VNTR allele frequency distributions under the stepwise mutation model: a computer simulation approach.

Abstract
Variable numbers of tandem repeats (VNTRs) are a class of highly informative and widely dispersed genetic markers. Despite their wide application in biological science, little is known about their mutational mechanisms or population dynamics. The objective of this work was to investigate four summary measures of VNTR allele frequency distributions: number of alleles, number of modes, range in allele size and heterozygosity, using computer simulations of the one-step stepwise mutation model (SMM). We estimated these measures and their probability distributions for a wide range of mutation rates and compared the simulation results with predictions from analytical formulations of the one-step SMM. The average heterozygosity from the simulations agreed with the analytical expectation under the SMM. The average number of alleles, however, was larger in the simulations than the analytical expectation of the SMM. We then compared our simulation expectations with actual data reported in the literature. We used the sample size and observed heterozygosity to determine the expected value, 5th and 95th percentiles for the other three summary measures, allelic size range, number of modes and number of alleles. The loci analyzed were classified into three groups based on the size of the repeat unit: microsatellites (1-2 base pair (bp) repeat unit), short tandem repeats [(STR) 3-5 bp repeat unit], and minisatellites (15-70 bp repeat unit).

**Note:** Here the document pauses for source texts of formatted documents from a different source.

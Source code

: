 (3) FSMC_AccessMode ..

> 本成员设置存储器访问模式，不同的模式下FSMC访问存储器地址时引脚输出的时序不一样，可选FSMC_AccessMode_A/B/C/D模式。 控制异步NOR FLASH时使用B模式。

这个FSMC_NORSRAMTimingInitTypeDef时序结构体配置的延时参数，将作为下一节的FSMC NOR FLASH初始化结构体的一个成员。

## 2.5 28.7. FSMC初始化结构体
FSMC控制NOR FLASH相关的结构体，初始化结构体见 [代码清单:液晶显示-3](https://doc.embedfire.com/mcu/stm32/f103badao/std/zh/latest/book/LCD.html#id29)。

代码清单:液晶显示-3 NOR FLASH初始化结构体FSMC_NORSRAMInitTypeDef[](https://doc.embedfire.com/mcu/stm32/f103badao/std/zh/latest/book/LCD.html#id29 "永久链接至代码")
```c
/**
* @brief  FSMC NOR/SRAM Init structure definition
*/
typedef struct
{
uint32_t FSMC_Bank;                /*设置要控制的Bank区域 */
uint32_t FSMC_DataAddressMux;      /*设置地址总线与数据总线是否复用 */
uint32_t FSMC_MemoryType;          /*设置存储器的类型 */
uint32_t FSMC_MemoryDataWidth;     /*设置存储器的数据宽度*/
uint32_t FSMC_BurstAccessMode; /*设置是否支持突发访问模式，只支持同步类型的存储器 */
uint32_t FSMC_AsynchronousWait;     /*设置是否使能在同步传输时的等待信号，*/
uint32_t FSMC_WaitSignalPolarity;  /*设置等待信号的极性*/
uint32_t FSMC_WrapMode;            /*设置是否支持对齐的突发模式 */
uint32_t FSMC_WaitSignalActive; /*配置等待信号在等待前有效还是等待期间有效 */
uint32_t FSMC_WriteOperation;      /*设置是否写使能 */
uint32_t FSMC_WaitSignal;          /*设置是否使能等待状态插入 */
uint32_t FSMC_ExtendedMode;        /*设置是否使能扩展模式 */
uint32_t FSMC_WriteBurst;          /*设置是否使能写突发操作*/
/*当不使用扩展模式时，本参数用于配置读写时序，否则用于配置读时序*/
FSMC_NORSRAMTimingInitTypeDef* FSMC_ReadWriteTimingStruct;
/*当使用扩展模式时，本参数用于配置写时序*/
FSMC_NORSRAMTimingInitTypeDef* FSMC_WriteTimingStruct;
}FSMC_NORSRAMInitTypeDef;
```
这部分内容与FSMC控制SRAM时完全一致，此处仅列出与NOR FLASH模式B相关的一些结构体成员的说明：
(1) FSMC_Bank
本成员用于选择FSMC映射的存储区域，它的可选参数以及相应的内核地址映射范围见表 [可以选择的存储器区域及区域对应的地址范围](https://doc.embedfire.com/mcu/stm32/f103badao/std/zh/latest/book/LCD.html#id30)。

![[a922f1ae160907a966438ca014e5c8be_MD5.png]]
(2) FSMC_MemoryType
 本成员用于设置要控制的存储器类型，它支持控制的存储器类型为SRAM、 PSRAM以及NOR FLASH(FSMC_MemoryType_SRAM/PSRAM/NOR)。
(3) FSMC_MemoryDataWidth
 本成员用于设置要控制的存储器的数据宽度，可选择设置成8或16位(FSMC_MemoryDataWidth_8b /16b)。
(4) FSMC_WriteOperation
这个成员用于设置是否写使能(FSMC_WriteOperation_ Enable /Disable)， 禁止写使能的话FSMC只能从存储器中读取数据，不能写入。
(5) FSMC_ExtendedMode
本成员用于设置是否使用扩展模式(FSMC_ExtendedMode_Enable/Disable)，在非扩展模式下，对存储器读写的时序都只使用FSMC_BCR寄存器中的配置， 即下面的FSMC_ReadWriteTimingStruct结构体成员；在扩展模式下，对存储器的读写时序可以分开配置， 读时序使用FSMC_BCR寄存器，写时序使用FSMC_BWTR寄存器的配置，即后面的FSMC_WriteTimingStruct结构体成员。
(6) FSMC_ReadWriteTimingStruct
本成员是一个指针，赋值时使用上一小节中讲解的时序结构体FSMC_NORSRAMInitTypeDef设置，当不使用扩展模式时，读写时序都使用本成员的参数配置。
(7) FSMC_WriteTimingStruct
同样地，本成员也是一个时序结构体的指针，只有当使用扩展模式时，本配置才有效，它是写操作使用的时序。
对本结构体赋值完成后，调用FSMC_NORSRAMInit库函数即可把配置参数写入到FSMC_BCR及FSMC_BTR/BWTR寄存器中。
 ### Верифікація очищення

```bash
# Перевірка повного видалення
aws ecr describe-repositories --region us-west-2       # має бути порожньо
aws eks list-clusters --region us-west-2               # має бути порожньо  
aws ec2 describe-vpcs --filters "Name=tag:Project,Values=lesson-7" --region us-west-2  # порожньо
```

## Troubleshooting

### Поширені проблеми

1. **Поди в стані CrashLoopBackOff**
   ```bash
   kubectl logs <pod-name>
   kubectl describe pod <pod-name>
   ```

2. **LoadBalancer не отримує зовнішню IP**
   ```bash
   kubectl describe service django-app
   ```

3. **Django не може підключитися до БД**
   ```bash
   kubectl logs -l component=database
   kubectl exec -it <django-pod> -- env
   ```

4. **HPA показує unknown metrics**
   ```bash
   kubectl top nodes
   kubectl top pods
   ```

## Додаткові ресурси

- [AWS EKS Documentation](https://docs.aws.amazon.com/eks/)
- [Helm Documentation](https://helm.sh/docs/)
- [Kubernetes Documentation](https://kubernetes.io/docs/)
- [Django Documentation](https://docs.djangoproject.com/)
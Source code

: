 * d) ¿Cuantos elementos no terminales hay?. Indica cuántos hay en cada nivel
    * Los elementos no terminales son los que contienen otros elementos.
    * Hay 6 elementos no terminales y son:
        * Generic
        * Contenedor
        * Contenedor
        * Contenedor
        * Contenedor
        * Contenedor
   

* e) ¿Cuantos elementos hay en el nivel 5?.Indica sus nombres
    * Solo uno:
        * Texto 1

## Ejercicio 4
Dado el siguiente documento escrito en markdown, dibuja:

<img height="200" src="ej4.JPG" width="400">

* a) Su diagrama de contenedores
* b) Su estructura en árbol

In general, STR loci were most similar to the simulation results under the SMM for the three summary measures (number of alleles, number of modes and range in allele size), followed by the microsatellite loci and then by the minisatellite loci, which showed deviations in the direction of the infinite allele model (IAM). Based on these differences, we hypothesize that these three classes of loci are subject to different mutational forces.